Shaykh Mustafa Abd ar-Raziq (مصطفى عبد الرازق) (1885 - 15 February 1947) was an Egyptian Islamic philosopher.

== Early life ==
He was born in Abu Jirj, Minya Governorate.

==Career==
Abd ar-Raziq succeeded Mustafa al-Maraghi as rector of al-Azhar. His appointment encountered resistance, since he was not a member of the Council of Supreme Ulama: King Farouk pressured for the law to be altered to allow him to assume office. Historian Fawaz Gerges characterized ar-Raziq as a "rebel member of al-Azhar" during his era.
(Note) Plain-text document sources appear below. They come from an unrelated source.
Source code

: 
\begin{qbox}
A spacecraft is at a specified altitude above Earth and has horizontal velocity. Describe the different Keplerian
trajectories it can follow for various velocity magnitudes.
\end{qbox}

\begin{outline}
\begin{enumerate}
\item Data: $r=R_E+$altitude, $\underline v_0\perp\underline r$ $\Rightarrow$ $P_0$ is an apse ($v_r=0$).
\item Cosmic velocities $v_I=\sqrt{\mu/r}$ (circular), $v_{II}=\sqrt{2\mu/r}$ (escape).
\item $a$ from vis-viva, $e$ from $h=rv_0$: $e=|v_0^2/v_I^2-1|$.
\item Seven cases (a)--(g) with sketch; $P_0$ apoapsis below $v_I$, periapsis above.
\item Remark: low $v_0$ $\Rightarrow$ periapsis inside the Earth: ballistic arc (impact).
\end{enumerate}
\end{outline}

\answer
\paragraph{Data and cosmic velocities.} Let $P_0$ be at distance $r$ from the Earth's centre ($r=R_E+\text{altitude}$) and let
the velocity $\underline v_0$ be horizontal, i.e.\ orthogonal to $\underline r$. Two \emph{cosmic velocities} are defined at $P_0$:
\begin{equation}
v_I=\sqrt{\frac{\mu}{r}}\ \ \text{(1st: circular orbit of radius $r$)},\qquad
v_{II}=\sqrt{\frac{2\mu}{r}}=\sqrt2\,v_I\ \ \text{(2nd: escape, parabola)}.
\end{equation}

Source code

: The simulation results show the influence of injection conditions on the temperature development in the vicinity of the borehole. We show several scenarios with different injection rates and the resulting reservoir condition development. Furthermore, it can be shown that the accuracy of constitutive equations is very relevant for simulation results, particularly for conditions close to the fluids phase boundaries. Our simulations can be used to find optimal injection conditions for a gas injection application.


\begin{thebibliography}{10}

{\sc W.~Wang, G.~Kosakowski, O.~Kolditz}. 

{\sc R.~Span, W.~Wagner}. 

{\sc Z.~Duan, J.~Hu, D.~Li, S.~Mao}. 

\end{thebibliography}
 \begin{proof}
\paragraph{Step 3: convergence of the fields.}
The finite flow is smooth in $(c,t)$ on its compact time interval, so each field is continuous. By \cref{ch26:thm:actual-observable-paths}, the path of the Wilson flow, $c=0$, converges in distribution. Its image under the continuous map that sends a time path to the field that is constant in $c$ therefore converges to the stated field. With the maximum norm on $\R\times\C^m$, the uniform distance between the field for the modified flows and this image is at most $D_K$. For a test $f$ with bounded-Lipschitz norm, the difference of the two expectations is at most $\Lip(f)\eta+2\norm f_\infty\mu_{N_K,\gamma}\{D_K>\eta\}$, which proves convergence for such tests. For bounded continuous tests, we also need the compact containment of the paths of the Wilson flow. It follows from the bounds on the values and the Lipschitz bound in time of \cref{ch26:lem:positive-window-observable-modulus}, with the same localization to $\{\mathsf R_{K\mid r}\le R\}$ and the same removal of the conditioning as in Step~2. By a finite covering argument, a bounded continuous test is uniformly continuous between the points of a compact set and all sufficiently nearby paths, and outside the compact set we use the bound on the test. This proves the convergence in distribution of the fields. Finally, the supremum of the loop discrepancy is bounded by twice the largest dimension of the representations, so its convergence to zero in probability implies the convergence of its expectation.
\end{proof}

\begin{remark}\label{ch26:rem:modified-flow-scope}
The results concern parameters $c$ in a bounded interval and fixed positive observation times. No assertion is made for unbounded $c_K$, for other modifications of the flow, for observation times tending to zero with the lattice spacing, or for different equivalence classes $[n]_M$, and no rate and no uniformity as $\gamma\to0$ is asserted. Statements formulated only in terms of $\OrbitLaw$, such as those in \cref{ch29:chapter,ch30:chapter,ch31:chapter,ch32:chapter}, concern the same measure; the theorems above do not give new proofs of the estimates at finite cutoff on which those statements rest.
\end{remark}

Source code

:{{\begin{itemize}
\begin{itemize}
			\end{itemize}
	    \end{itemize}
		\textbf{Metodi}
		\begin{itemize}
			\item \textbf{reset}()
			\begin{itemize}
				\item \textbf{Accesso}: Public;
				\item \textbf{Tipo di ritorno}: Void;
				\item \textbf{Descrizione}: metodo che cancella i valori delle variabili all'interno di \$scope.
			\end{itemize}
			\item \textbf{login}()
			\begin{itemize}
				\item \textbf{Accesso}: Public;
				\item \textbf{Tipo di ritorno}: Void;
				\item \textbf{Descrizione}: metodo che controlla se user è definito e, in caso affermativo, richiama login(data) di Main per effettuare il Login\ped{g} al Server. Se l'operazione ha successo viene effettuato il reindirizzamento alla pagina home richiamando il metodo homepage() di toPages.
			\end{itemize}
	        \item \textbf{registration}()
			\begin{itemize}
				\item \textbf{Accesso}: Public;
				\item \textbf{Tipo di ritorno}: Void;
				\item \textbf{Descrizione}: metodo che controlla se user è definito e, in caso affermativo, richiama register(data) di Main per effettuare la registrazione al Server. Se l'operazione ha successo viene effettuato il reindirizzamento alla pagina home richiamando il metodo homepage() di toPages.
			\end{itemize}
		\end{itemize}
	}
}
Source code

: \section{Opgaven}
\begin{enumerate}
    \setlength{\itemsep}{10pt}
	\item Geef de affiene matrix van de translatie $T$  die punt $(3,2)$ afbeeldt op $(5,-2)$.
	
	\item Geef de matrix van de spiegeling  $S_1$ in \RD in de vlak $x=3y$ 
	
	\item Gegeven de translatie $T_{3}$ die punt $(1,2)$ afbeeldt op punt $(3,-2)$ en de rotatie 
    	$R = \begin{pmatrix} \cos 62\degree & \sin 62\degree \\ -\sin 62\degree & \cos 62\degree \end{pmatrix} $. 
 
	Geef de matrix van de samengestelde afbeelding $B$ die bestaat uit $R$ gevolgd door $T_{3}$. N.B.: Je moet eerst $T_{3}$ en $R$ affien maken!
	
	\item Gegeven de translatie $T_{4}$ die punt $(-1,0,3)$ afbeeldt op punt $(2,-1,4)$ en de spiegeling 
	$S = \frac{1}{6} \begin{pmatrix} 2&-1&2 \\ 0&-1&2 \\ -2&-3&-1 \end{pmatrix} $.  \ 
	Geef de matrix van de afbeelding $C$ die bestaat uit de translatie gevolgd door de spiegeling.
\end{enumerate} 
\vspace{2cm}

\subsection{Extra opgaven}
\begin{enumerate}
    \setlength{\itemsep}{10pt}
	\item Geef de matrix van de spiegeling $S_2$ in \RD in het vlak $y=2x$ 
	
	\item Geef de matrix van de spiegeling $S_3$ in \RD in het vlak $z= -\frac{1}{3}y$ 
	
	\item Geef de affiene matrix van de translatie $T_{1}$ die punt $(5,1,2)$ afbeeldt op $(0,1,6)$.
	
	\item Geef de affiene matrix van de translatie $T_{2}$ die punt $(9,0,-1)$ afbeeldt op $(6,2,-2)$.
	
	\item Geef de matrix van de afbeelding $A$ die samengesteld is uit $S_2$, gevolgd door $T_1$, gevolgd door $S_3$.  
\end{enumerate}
A follower of Muhammad Abduh, Abd ar-Raziq wanted "to prove the compatibility of traditional Islamic philosophy with the rationalism of modern thought."

His brother, Ali Abdel Raziq, was an Egyptian scholar of Islam, religious judge and government minister.

He was involved with the Hizb al-Umma (1907–1925), an influential political party in early-20th century Egypt. He was among the contributors of al-Siyasa, newspaper of the Liberal Constitutional Party. In November 1940 Raziq was appointed minister of waqf to the cabinet led by Prime Minister Hussein Sirri Pasha.